- _Work to complete_
The response should be an exact repetition of all the entries.

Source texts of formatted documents
**********
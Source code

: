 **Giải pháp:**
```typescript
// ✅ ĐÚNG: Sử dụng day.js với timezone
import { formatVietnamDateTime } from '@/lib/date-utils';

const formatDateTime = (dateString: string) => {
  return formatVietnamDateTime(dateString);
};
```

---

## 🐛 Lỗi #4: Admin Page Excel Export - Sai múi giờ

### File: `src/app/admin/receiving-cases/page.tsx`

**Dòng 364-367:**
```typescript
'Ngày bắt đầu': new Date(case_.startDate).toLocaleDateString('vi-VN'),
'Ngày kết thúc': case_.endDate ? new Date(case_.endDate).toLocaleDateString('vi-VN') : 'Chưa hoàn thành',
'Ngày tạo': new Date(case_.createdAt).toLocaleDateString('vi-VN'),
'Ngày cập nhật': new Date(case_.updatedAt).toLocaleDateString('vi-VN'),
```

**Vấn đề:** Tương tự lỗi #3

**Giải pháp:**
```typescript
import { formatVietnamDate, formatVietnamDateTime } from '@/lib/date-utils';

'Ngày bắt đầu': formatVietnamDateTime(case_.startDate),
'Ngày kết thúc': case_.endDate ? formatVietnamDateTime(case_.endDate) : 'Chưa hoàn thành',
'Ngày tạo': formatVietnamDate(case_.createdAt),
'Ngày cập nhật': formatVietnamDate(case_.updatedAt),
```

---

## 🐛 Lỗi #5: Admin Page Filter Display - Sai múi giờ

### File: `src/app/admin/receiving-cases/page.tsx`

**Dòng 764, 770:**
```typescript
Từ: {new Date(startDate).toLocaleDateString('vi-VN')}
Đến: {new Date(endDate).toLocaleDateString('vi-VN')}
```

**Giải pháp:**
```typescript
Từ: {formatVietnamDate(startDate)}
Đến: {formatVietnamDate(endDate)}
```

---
**********
- _Output of the exercise_
Source code

: **Giải pháp:**
```typescript
// ✅ ĐÚNG: Sử dụng day.js với timezone
import { formatVietnamDateTime } from '@/lib/date-utils';

const formatDateTime = (dateString: string) => {
  return formatVietnamDateTime(dateString);
};
```

---

## 🐛 Lỗi #4: Admin Page Excel Export - Sai múi giờ

### File: `src/app/admin/receiving-cases/page.tsx`

**Dòng 364-367:**
```typescript
'Ngày bắt đầu': new Date(case_.startDate).toLocaleDateString('vi-VN'),
'Ngày kết thúc': case_.endDate ? new Date(case_.endDate).toLocaleDateString('vi-VN') : 'Chưa hoàn thành',
'Ngày tạo': new Date(case_.createdAt).toLocaleDateString('vi-VN'),
'Ngày cập nhật': new Date(case_.updatedAt).toLocaleDateString('vi-VN'),
```

**Vấn đề:** Tương tự lỗi #3

**Giải pháp:**
```typescript
import { formatVietnamDate, formatVietnamDateTime } from '@/lib/date-utils';

'Ngày bắt đầu': formatVietnamDateTime(case_.startDate),
'Ngày kết thúc': case_.endDate ? formatVietnamDateTime(case_.endDate) : 'Chưa hoàn thành',
'Ngày tạo': formatVietnamDate(case_.createdAt),
'Ngày cập nhật': formatVietnamDate(case_.updatedAt),
```

---

## 🐛 Lỗi #5: Admin Page Filter Display - Sai múi giờ

### File: `src/app/admin/receiving-cases/page.tsx`

**Dòng 764, 770:**
```typescript
Từ: {new Date(startDate).toLocaleDateString('vi-VN')}
Đến: {new Date(endDate).toLocaleDateString('vi-VN')}
```

**Giải pháp:**
```typescript
Từ: {formatVietnamDate(startDate)}
Đến: {formatVietnamDate(endDate)}
```

---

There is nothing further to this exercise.